WHAT IS BEING ASKED — Leave the pictures out and return every line below exactly.

- Opening Delimiter -

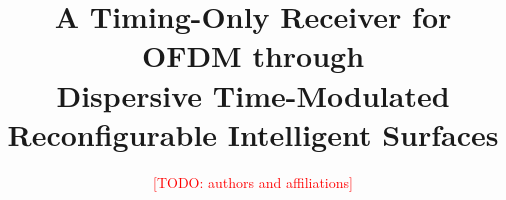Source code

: \documentclass[journal,onecolumn,11pt,draftclsnofoot]{IEEEtran}
\newcommand{\TODO}[1]{\textcolor{red}{[TODO: #1]}}
\theoremstyle{remark}\newtheorem{remark}{Remark}
\begin{document}
\title{A Timing-Only Receiver for OFDM through\\ Dispersive Time-Modulated Reconfigurable Intelligent Surfaces}
\author{\TODO{authors and affiliations}}
\maketitle











\appendices


\end{document}
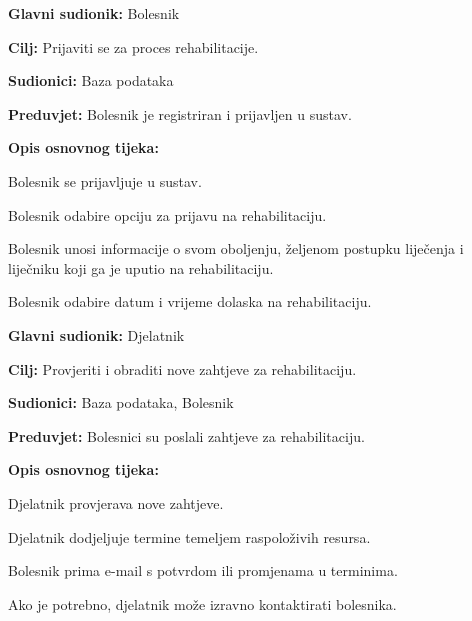 \documentclass{article}
\begin{document}
\begin{packed_item}
\item \textbf{Glavni sudionik:} Bolesnik
\item \textbf{Cilj:} Prijaviti se za proces rehabilitacije.
\item \textbf{Sudionici:} Baza podataka
\item \textbf{Preduvjet:} Bolesnik je registriran i prijavljen u sustav.
\item \textbf{Opis osnovnog tijeka:}
\begin{packed_enum}
\item Bolesnik se prijavljuje u sustav.
\item Bolesnik odabire opciju za prijavu na rehabilitaciju.
\item Bolesnik unosi informacije o svom oboljenju, željenom postupku liječenja i liječniku koji ga je uputio na rehabilitaciju.
\item Bolesnik odabire datum i vrijeme dolaska na rehabilitaciju.
\end{packed_enum}
\end{packed_item}
\vspace{1em} %

\begin{packed_item}
\item \textbf{Glavni sudionik:} Djelatnik
\item \textbf{Cilj:} Provjeriti i obraditi nove zahtjeve za rehabilitaciju.
\item \textbf{Sudionici:} Baza podataka, Bolesnik
\item \textbf{Preduvjet:} Bolesnici su poslali zahtjeve za rehabilitaciju.
\item \textbf{Opis osnovnog tijeka:}
\begin{packed_enum}
\item Djelatnik provjerava nove zahtjeve.
\item Djelatnik dodjeljuje termine temeljem raspoloživih resursa.
\item Bolesnik prima e-mail s potvrdom ili promjenama u terminima.
\item Ako je potrebno, djelatnik može izravno kontaktirati bolesnika.
\end{packed_enum}
\end{packed_item}
\end{document}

- Closing Delimiter -

ANSWER SECTION —
Source code

: \documentclass[journal,onecolumn,11pt,draftclsnofoot]{IEEEtran}
\newcommand{\TODO}[1]{\textcolor{red}{[TODO: #1]}}
\theoremstyle{remark}\newtheorem{remark}{Remark}
\begin{document}
\title{A Timing-Only Receiver for OFDM through\\ Dispersive Time-Modulated Reconfigurable Intelligent Surfaces}
\author{\TODO{authors and affiliations}}
\maketitle











\appendices


\end{document}
 \documentclass{article}
\begin{document}
\begin{packed_item}
\item \textbf{Glavni sudionik:} Bolesnik
\item \textbf{Cilj:} Prijaviti se za proces rehabilitacije.
\item \textbf{Sudionici:} Baza podataka
\item \textbf{Preduvjet:} Bolesnik je registriran i prijavljen u sustav.
\item \textbf{Opis osnovnog tijeka:}
\begin{packed_enum}
\item Bolesnik se prijavljuje u sustav.
\item Bolesnik odabire opciju za prijavu na rehabilitaciju.
\item Bolesnik unosi informacije o svom oboljenju, željenom postupku liječenja i liječniku koji ga je uputio na rehabilitaciju.
\item Bolesnik odabire datum i vrijeme dolaska na rehabilitaciju.
\end{packed_enum}
\end{packed_item}
\vspace{1em} %

\begin{packed_item}
\item \textbf{Glavni sudionik:} Djelatnik
\item \textbf{Cilj:} Provjeriti i obraditi nove zahtjeve za rehabilitaciju.
\item \textbf{Sudionici:} Baza podataka, Bolesnik
\item \textbf{Preduvjet:} Bolesnici su poslali zahtjeve za rehabilitaciju.
\item \textbf{Opis osnovnog tijeka:}
\begin{packed_enum}
\item Djelatnik provjerava nove zahtjeve.
\item Djelatnik dodjeljuje termine temeljem raspoloživih resursa.
\item Bolesnik prima e-mail s potvrdom ili promjenama u terminima.
\item Ako je potrebno, djelatnik može izravno kontaktirati bolesnika.
\end{packed_enum}
\end{packed_item}
\end{document}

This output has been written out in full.